FIG. 1 is a flowchart of a weighing method according to an embodiment of the present invention.

FIG. 2 is a structural explanatory view of a weighing device according to an embodiment of the present invention.

FIG. 3 is a diagram showing a relationship between measured weight and time when weighing is performed according to an embodiment of the present invention.

FIG. 4 is a diagram showing a recording example according to an embodiment of the present invention.

FIG. 5 is a flowchart of a weighing method according to another embodiment of the present invention.

[Explanation of symbols]

 1a Weighing sensor 2 Microcomputer 2a Central processing unit 2b Storage device 5 External storage device 6 Printer

Claims (4)

[Claims] 1. A weighing means for measuring a weight of an object to be weighed and emitting a measurement signal at a constant time interval, and a determining means for determining whether or not the measured weight measured by the weighing means is a predetermined value or more.

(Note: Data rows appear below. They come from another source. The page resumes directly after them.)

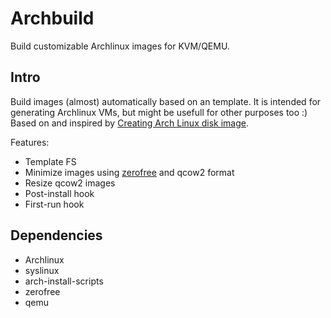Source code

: # Archbuild

Build customizable Archlinux images for KVM/QEMU.

## Intro

Build images (almost) automatically based on an template. It is intended for generating Archlinux VMs, but might be usefull for other purposes too :)
Based on and inspired by [Creating Arch Linux disk image](https://wiki.archlinux.org/index.php/Creating_Arch_Linux_disk_image).

Features:

- Template FS
- Minimize images using [zerofree](http://intgat.tigress.co.uk/rmy/uml/index.html) and qcow2 format
- Resize qcow2 images
- Post-install hook
- First-run hook

## Dependencies

- Archlinux
- syslinux
- arch-install-scripts
- zerofree
- qemu

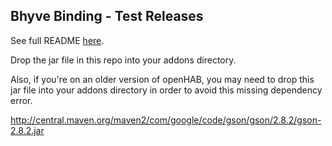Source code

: ## Bhyve Binding - Test Releases

See full README [here](https://github.com/mhilbush/openhab2-addons/tree/bhyve-binding/bundles/org.openhab.binding.bhyve/README.md).

Drop the jar file in this repo into your addons directory.

Also, if you're on an older version of openHAB, you may need to drop this jar file into your addons directory in order to avoid this missing dependency error.

http://central.maven.org/maven2/com/google/code/gson/gson/2.8.2/gson-2.8.2.jar
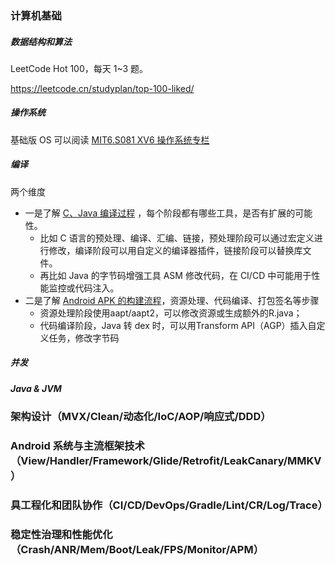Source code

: 
### 计算机基础

##### 数据结构和算法

LeetCode Hot 100，每天 1~3 题。

https://leetcode.cn/studyplan/top-100-liked/

##### 操作系统

基础版 OS 可以阅读 [MIT6.S081 XV6 操作系统专栏](https://www.zhihu.com/column/c_1883164478474000252)

##### 编译

两个维度

- 一是了解 [C、Java 编译过程](计算机基础-编译-C&Java) ，每个阶段都有哪些工具，是否有扩展的可能性。
    - 比如 C 语言的预处理、编译、汇编、链接，预处理阶段可以通过宏定义进行修改，编译阶段可以用自定义的编译器插件，链接阶段可以替换库文件。
    - 再比如 Java 的字节码增强工具 ASM 修改代码，在 CI/CD 中可能用于性能监控或代码注入。
- 二是了解 [Android APK 的构建流程](计算机基础-编译-Android.md)，资源处理、代码编译、打包签名等步骤
    - 资源处理阶段使用aapt/aapt2，可以修改资源或生成额外的R.java；
    - 代码编译阶段，Java 转 dex 时，可以用Transform API（AGP）插入自定义任务，修改字节码

##### 并发

##### Java & JVM

### 架构设计（MVX/Clean/动态化/IoC/AOP/响应式/DDD）

### Android 系统与主流框架技术（View/Handler/Framework/Glide/Retrofit/LeakCanary/MMKV）

### 具⼯程化和团队协作（CI/CD/DevOps/Gradle/Lint/CR/Log/Trace）

### 稳定性治理和性能优化（Crash/ANR/Mem/Boot/Leak/FPS/Monitor/APM）

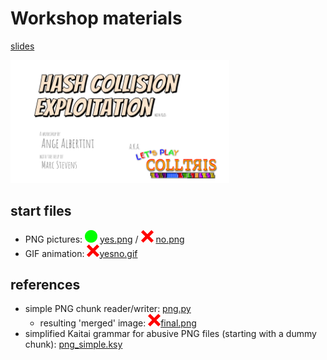 # Workshop materials

[slides](https://speakerdeck.com/ange/colltris)

[<img width=350 src=../pics/CollTris.png />](https://speakerdeck.com/ange/colltris)


## start files
- PNG pictures: <img width=20 src=yes.png /> [yes.png](yes.png) / <img width=20 src=no.png /> [no.png](no.png)
- GIF animation: <img width=20 src=yesno.gif />[yesno.gif](yesno.gif)

## references
- simple PNG chunk reader/writer: [png.py](png.py)
  - resulting 'merged' image: <img width=20 src=final.png />[final.png](final.png)
- simplified Kaitai grammar for abusive PNG files (starting with a dummy chunk): [png_simple.ksy](png_simple.ksy)

<!-- pandoc -s -f gfm -t html README.md -o README.html -->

A storage means for storing measured weights equal to or more than a certain value, a comparing means for sequentially comparing a certain number of measured weights with one another stored later, and a case where the certain number of measured weights are all equal to each other And a recording means for recording the measured weight as a measured value. 2. A comparing means for comparing a continuous fixed number of measured weights with a predetermined target value in order from the one stored first, and when the fixed number of measured weights are all equal to the target value, The weighing device according to claim 1, further comprising: a notification unit that emits a perceptible signal. 3. The measured weight of the object to be weighed is changed while being measured, and the measured weight of a certain value or more is stored, and after the measured weight becomes a certain value or less, a continuous fixed number of measured weights is stored later. A weighing method characterized in that the measured weights are compared with each other in order and the measured weights are recorded as measured values when all of the measured weights are equal to each other. 4. During measurement of the weight of an object to be weighed, a continuous fixed number of measured weights is compared with a predetermined target value in order from the one stored in advance, and all the fixed number of measured weights are compared. The method according to claim 3, characterized in that it emits a perceptible signal if it is equal to the target value.